» **THE TASK**
In your reply, reproduce every line of the data without any alteration.

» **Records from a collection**
----

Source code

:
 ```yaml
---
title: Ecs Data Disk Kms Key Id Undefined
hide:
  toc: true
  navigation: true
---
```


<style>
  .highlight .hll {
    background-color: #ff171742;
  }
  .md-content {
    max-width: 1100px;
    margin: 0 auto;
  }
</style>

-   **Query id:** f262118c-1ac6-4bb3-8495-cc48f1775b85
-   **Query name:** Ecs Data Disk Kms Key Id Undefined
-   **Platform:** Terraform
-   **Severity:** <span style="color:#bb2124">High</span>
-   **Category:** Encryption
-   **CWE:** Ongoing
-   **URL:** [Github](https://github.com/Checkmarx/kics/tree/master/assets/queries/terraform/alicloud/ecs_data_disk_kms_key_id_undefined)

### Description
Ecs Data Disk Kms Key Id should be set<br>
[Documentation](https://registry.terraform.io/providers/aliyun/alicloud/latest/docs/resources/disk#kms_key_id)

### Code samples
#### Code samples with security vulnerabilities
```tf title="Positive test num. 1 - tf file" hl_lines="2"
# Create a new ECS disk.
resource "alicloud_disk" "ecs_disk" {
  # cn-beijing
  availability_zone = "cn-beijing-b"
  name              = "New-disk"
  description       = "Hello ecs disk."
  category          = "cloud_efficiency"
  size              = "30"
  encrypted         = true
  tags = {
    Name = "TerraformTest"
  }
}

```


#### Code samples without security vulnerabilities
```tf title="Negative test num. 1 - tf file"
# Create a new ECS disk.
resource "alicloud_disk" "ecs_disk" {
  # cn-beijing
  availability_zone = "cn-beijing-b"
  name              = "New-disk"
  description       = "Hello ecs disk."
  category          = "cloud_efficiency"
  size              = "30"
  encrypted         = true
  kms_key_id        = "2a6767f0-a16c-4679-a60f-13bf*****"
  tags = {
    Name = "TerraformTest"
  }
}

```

----

» **ANSWER BOX**
Source code

:
 ```yaml
---
title: Ecs Data Disk Kms Key Id Undefined
hide:
  toc: true
  navigation: true
---
```


<style>
  .highlight .hll {
    background-color: #ff171742;
  }
  .md-content {
    max-width: 1100px;
    margin: 0 auto;
  }
</style>

-   **Query id:** f262118c-1ac6-4bb3-8495-cc48f1775b85
-   **Query name:** Ecs Data Disk Kms Key Id Undefined
-   **Platform:** Terraform
-   **Severity:** <span style="color:#bb2124">High</span>
-   **Category:** Encryption
-   **CWE:** Ongoing
-   **URL:** [Github](https://github.com/Checkmarx/kics/tree/master/assets/queries/terraform/alicloud/ecs_data_disk_kms_key_id_undefined)

### Description
Ecs Data Disk Kms Key Id should be set<br>
[Documentation](https://registry.terraform.io/providers/aliyun/alicloud/latest/docs/resources/disk#kms_key_id)

### Code samples
#### Code samples with security vulnerabilities
```tf title="Positive test num. 1 - tf file" hl_lines="2"
# Create a new ECS disk.
resource "alicloud_disk" "ecs_disk" {
  # cn-beijing
  availability_zone = "cn-beijing-b"
  name              = "New-disk"
  description       = "Hello ecs disk."
  category          = "cloud_efficiency"
  size              = "30"
  encrypted         = true
  tags = {
    Name = "TerraformTest"
  }
}

```


#### Code samples without security vulnerabilities
```tf title="Negative test num. 1 - tf file"
# Create a new ECS disk.
resource "alicloud_disk" "ecs_disk" {
  # cn-beijing
  availability_zone = "cn-beijing-b"
  name              = "New-disk"
  description       = "Hello ecs disk."
  category          = "cloud_efficiency"
  size              = "30"
  encrypted         = true
  kms_key_id        = "2a6767f0-a16c-4679-a60f-13bf*****"
  tags = {
    Name = "TerraformTest"
  }
}

```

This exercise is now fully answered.